Stored data
-.-.-
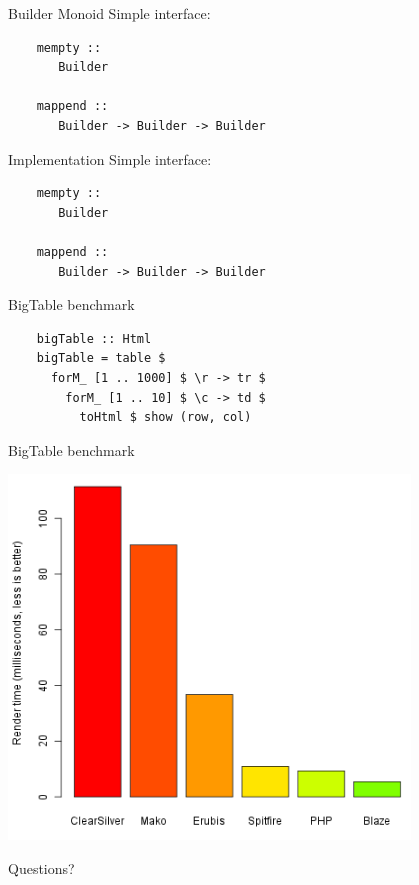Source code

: \documentclass[20pt]{beamer}
\newcommand{\vspaced}{
    \vspace{5mm}
}
\begin{document}
\begin{frame}[fragile]{Builder Monoid}
    Simple interface:
    \vspaced
    \begin{lstlisting}
    mempty ::
       Builder

    mappend ::
       Builder -> Builder -> Builder
    \end{lstlisting}
\end{frame}

\begin{frame}[fragile]{Implementation}
    Simple interface:
    \vspaced
    \begin{lstlisting}
    mempty ::
       Builder

    mappend ::
       Builder -> Builder -> Builder
    \end{lstlisting}
\end{frame}

\begin{frame}[fragile, b]{BigTable benchmark}
    \begin{lstlisting}
    bigTable :: Html
    bigTable = table $
      forM_ [1 .. 1000] $ \r -> tr $
        forM_ [1 .. 10] $ \c -> td $
          toHtml $ show (row, col)
    \end{lstlisting}
    \vspaced
\end{frame}

\begin{frame}{BigTable benchmark}
    \begin{center}
    \includegraphics[width=0.8\textwidth]{images/benchmarks.png}
    \end{center}
\end{frame}

\begin{frame}{Questions?}

\end{frame}
\end{document}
-.-.-
In the entries above, which lines hold the word "begin"? Copy them out.

\begin{document}
\begin{frame}[fragile]{Builder Monoid}
    \begin{lstlisting}
\begin{frame}[fragile]{Implementation}
    \begin{lstlisting}
\begin{frame}[fragile, b]{BigTable benchmark}
    \begin{lstlisting}
\begin{frame}{BigTable benchmark}
    \begin{center}
\begin{frame}{Questions?}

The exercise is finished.